● **Exercise**
All pictures are to be omitted while the lines starting at the line with "This project is" and ending at the line with "This project uses" in the material below are retyped exactly, both ends included.

==============================

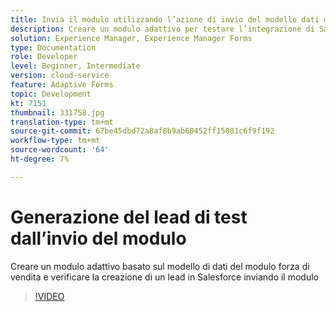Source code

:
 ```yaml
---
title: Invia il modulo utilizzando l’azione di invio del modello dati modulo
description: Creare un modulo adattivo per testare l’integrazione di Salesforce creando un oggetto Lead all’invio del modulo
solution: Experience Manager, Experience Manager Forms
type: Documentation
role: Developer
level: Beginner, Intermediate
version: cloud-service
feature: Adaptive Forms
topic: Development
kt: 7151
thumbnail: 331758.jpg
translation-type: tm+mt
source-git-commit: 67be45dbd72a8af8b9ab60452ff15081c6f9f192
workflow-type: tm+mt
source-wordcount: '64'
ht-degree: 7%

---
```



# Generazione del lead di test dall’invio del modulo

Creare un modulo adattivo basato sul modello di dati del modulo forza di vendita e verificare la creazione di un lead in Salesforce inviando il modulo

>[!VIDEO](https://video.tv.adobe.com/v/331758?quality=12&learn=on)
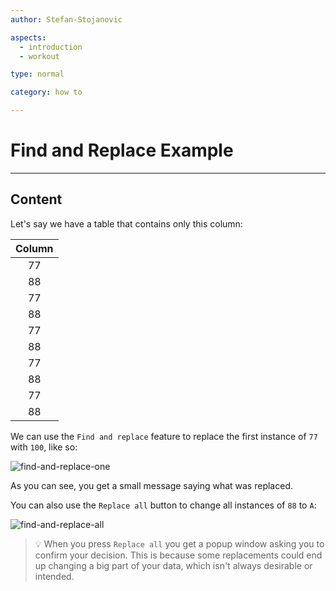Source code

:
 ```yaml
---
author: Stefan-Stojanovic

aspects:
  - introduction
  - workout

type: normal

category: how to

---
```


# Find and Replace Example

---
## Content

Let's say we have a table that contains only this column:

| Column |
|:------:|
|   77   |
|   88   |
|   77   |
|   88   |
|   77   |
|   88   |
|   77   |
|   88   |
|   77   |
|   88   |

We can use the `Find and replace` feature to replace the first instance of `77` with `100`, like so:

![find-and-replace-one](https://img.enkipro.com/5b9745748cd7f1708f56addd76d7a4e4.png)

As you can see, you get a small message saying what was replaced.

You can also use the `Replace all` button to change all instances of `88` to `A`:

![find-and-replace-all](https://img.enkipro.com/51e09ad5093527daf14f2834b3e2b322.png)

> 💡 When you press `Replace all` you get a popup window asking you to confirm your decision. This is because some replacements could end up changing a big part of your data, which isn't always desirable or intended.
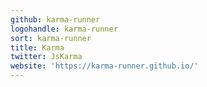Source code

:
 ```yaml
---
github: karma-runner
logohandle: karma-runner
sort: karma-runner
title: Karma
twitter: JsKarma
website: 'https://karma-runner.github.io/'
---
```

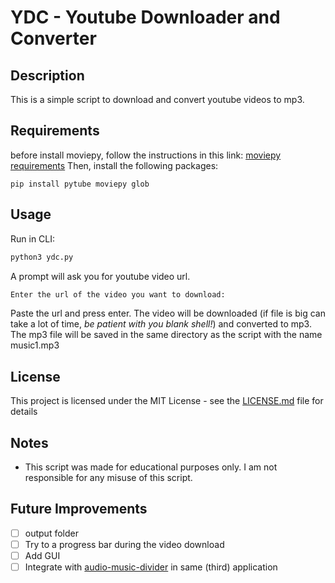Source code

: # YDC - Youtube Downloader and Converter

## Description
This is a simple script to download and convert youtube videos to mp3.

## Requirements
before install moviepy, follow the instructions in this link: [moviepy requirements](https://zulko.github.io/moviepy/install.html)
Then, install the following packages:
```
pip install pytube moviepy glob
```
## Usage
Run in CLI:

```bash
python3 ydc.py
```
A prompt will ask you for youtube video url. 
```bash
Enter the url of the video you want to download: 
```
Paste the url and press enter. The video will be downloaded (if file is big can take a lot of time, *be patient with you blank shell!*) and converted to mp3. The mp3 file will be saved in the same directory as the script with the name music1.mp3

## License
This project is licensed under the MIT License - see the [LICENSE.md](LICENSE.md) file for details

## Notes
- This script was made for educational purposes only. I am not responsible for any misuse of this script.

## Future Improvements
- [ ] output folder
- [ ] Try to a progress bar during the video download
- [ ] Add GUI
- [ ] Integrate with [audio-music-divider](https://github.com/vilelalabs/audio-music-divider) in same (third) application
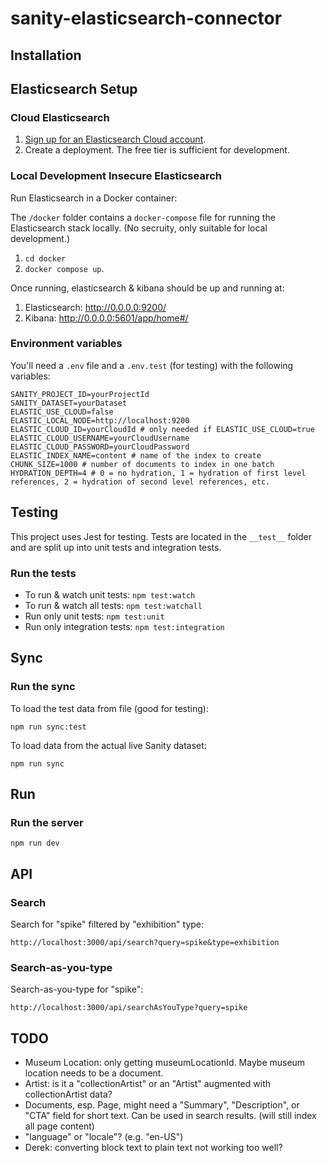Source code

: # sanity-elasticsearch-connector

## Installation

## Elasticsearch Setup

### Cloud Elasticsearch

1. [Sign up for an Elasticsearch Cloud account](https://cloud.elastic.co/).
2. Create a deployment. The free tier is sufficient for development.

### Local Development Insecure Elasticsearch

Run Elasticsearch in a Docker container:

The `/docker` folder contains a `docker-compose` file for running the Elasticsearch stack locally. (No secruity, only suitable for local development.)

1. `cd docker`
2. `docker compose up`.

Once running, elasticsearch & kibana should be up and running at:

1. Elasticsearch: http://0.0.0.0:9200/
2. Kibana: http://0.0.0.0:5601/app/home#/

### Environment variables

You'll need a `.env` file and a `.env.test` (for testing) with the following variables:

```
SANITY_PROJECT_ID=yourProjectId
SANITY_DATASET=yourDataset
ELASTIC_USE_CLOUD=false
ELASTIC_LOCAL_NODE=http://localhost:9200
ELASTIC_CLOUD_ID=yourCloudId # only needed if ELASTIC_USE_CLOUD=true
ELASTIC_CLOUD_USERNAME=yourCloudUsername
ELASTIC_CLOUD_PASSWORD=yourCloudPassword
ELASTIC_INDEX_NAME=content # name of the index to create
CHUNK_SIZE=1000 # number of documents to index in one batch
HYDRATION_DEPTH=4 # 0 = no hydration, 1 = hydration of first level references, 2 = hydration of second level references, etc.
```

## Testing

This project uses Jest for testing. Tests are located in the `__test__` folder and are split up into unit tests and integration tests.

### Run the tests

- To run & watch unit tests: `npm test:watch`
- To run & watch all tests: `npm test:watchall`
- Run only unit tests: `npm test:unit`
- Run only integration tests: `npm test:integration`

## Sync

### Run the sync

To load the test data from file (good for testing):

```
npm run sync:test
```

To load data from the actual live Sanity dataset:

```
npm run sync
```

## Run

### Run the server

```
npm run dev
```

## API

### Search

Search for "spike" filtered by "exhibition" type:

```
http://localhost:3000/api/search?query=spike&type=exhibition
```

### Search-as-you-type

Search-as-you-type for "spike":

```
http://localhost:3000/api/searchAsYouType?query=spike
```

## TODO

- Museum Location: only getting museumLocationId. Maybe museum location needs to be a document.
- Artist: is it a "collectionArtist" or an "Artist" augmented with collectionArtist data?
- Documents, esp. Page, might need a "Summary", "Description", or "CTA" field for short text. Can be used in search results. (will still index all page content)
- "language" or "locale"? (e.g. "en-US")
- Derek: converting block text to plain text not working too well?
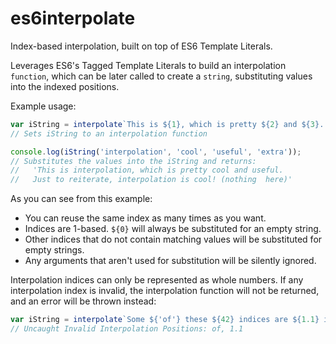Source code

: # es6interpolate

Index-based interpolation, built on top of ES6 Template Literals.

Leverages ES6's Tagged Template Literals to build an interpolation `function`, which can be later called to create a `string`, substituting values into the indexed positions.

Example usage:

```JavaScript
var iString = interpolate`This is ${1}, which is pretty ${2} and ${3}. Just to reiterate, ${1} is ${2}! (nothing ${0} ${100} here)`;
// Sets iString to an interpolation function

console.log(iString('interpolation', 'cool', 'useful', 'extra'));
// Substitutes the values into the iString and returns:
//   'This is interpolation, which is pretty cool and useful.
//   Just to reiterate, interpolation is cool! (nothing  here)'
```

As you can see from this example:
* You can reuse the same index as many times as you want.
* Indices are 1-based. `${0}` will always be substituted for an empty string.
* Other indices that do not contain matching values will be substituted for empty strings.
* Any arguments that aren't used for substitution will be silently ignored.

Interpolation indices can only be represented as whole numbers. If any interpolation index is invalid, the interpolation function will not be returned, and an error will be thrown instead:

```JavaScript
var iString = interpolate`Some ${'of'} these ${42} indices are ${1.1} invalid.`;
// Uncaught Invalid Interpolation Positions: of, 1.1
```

==============================

● **The answer**
This project is licensed under the MIT License - see the [LICENSE.md](LICENSE.md) file for details

## Notes
- This script was made for educational purposes only. I am not responsible for any misuse of this script.

## Future Improvements
- [ ] output folder
- [ ] Try to a progress bar during the video download
- [ ] Add GUI
- [ ] Integrate with [audio-music-divider](https://github.com/vilelalabs/audio-music-divider) in same (third) application
Source code

: # sanity-elasticsearch-connector

## Installation

## Elasticsearch Setup

### Cloud Elasticsearch

1. [Sign up for an Elasticsearch Cloud account](https://cloud.elastic.co/).
2. Create a deployment. The free tier is sufficient for development.

### Local Development Insecure Elasticsearch

Run Elasticsearch in a Docker container:

The `/docker` folder contains a `docker-compose` file for running the Elasticsearch stack locally. (No secruity, only suitable for local development.)

1. `cd docker`
2. `docker compose up`.

Once running, elasticsearch & kibana should be up and running at:

1. Elasticsearch: http://0.0.0.0:9200/
2. Kibana: http://0.0.0.0:5601/app/home#/

### Environment variables

You'll need a `.env` file and a `.env.test` (for testing) with the following variables:

```
SANITY_PROJECT_ID=yourProjectId
SANITY_DATASET=yourDataset
ELASTIC_USE_CLOUD=false
ELASTIC_LOCAL_NODE=http://localhost:9200
ELASTIC_CLOUD_ID=yourCloudId # only needed if ELASTIC_USE_CLOUD=true
ELASTIC_CLOUD_USERNAME=yourCloudUsername
ELASTIC_CLOUD_PASSWORD=yourCloudPassword
ELASTIC_INDEX_NAME=content # name of the index to create
CHUNK_SIZE=1000 # number of documents to index in one batch
HYDRATION_DEPTH=4 # 0 = no hydration, 1 = hydration of first level references, 2 = hydration of second level references, etc.
```

## Testing

This project uses Jest for testing. Tests are located in the `__test__` folder and are split up into unit tests and integration tests.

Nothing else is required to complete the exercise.